What is the number of lines in the data that hold the string "using"? Reply with that number only.

═══ Records for this task ═══

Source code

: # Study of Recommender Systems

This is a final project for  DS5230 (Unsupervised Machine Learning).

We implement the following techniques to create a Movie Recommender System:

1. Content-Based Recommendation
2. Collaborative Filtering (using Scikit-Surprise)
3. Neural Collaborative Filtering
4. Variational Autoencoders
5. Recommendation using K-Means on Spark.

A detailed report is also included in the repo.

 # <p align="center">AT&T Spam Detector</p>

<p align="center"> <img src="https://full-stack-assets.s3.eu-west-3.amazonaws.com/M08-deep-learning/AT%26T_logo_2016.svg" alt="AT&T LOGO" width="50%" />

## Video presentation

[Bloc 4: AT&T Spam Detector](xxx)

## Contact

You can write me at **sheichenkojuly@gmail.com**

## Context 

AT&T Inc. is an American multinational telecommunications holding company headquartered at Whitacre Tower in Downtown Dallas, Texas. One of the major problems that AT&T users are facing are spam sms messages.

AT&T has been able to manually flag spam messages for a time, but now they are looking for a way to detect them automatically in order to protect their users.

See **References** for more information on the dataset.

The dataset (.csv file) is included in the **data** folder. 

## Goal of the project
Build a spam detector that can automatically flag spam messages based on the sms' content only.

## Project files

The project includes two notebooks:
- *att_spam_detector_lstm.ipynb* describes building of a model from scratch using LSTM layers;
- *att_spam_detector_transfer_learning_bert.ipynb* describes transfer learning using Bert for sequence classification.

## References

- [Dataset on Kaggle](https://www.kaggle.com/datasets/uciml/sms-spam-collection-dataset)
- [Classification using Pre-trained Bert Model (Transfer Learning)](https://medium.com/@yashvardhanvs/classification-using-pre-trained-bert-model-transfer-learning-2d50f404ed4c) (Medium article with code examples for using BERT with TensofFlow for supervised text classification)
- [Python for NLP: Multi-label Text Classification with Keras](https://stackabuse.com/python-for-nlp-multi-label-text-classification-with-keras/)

═══

◆ Result of the task
5